One of my goals in coaching is to help people discover and focus on what they do best.  A common question I ask is, “what are you most likely to be doing when you lose track of time?” In Drive, Daniel Pink reviews the work of Mihály Csíkszentmihályi and the theory of “flow.”
“in flow, the relationship between what a person had to do and what he could do was perfect. The challenge wasn’t too easy. Nor was it too difficult.

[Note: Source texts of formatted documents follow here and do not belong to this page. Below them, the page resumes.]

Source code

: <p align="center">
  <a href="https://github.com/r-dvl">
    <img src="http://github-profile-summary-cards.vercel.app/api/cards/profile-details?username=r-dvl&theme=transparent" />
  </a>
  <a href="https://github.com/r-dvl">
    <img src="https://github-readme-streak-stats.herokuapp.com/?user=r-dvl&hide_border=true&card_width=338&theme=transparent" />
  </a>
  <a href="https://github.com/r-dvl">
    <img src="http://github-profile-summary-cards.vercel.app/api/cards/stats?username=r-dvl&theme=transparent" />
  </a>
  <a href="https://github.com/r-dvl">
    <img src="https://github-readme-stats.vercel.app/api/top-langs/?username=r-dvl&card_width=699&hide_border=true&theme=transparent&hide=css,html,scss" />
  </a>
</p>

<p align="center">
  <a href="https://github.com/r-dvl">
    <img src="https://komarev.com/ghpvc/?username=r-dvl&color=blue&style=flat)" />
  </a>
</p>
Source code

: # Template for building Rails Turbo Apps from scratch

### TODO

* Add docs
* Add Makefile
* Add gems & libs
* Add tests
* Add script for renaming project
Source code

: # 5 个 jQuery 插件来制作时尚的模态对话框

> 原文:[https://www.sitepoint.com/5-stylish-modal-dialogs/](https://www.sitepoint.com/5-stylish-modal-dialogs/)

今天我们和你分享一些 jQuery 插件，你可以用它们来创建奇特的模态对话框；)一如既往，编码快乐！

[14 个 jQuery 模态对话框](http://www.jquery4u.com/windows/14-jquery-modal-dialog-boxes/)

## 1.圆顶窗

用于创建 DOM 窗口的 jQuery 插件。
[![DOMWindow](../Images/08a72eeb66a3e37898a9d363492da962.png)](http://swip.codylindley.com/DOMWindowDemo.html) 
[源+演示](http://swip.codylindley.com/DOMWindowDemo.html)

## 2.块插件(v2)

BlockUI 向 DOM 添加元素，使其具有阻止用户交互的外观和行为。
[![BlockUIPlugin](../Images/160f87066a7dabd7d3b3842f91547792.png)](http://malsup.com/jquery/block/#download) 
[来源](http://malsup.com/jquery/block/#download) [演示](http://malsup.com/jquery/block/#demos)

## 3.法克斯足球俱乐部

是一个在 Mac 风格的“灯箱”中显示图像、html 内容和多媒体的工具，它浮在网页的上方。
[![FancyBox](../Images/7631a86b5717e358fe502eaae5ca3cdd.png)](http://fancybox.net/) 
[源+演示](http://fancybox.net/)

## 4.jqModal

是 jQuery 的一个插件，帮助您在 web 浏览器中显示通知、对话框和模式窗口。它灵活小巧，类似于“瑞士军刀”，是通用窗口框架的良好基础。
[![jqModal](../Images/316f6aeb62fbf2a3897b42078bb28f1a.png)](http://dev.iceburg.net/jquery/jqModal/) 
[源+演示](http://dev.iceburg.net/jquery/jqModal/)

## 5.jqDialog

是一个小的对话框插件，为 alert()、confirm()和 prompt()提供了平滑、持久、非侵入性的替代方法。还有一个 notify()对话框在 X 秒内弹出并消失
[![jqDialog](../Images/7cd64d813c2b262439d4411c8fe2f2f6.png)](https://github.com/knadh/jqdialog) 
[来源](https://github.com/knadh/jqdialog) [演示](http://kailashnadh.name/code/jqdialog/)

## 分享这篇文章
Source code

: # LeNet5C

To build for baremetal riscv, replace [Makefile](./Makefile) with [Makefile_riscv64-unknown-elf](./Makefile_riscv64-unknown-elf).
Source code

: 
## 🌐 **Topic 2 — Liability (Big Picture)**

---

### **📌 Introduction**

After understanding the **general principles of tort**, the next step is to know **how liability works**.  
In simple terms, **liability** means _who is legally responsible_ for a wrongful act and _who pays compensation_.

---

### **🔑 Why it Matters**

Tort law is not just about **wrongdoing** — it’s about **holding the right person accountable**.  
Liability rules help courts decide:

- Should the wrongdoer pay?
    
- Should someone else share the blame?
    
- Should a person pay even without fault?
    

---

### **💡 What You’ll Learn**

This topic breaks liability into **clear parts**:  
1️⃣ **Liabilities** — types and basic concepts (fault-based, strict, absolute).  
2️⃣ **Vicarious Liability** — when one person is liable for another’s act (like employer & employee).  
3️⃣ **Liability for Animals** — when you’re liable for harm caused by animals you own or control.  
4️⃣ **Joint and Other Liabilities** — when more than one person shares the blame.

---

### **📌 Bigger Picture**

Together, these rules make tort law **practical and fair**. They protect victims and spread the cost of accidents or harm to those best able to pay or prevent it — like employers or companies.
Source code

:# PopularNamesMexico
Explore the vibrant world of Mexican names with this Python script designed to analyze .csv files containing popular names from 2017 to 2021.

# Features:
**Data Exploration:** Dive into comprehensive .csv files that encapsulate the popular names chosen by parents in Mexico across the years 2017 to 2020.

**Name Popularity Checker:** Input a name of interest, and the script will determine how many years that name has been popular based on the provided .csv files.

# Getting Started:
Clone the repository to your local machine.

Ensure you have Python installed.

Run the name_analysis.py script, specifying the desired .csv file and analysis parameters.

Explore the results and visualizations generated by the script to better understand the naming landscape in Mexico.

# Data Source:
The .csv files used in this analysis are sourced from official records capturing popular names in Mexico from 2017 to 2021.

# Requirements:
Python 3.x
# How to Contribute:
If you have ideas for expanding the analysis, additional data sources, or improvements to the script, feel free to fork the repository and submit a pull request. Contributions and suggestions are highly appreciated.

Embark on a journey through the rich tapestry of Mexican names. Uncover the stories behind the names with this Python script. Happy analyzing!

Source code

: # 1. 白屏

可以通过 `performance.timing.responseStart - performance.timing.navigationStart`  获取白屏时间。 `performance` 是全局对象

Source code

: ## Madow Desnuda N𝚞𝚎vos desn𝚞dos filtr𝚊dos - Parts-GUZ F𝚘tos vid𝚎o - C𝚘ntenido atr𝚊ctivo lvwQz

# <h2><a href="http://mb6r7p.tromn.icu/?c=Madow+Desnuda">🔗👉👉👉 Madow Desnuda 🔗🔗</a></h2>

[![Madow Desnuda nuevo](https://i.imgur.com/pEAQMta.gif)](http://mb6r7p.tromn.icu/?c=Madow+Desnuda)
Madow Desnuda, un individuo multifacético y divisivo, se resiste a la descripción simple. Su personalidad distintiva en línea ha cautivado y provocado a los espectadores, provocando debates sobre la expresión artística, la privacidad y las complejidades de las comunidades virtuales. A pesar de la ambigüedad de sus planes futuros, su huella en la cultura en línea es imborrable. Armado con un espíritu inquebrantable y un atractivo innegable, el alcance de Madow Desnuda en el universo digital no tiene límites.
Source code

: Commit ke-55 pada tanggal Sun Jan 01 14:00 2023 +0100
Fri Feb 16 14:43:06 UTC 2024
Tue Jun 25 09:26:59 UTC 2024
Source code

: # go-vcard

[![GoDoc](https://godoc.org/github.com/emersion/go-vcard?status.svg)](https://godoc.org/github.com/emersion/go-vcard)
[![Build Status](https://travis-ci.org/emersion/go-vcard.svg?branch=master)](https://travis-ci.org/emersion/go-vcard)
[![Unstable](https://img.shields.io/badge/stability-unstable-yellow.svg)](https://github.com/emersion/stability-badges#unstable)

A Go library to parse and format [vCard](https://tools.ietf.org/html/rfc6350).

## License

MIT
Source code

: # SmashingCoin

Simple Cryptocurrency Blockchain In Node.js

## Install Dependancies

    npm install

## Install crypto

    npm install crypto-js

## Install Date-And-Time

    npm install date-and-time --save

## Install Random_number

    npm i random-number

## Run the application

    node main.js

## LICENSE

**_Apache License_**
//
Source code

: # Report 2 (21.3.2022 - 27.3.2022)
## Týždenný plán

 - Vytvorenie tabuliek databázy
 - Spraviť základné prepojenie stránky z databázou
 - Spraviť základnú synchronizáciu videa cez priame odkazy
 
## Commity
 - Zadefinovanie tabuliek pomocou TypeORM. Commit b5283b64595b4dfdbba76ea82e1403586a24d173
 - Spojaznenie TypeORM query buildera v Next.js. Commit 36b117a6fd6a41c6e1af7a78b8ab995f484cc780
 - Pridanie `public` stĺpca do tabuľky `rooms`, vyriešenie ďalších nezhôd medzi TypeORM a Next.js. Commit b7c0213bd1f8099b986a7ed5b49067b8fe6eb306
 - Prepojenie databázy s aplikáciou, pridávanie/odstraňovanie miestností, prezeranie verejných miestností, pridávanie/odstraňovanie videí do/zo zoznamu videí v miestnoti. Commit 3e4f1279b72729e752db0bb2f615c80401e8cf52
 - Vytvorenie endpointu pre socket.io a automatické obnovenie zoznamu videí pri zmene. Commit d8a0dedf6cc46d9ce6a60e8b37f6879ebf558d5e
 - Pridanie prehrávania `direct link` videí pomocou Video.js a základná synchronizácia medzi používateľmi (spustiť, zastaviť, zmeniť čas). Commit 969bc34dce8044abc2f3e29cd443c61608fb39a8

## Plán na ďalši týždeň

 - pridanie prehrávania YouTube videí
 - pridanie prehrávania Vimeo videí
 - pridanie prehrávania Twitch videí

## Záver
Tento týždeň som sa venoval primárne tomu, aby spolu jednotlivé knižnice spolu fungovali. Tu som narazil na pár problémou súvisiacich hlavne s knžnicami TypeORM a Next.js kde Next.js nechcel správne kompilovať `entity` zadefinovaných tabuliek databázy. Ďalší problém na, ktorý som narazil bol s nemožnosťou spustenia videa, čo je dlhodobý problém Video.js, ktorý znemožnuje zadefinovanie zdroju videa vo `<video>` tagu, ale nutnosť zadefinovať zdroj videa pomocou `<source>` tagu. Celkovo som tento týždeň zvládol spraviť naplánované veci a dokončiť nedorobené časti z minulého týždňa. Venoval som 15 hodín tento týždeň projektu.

It was a notch or two beyond his current abilities, which stretched the body and mind in a way that made the effort itself the most delicious reward. … In flow, people lived so deeply in the moment, and felt so utterly in control, that their sense of time, place and even self melted away.”
My conviction is that every person was created by God with a purpose and gifted by him with unique abilities to accomplish it.  Csíkszentmihályi’s observation of “flow” is describing what someone experiences when engaging their abilities in the pursuit of that purpose.
This is what struck me – “flow” as Pink relates it, isn’t easy.  It involves a distinct element of challenge.  It’s not overwhelming.  It’s not me trying to run a marathon today.  It’s me putting in a couple extra miles on the bike.  It’s me not playing it safe, but choosing to give myself to something just a little bigger than I can manage on my own and trusting my creator to fill in the gap.
How about you?  What will you give yourself to today that is bigger than what you know you can do?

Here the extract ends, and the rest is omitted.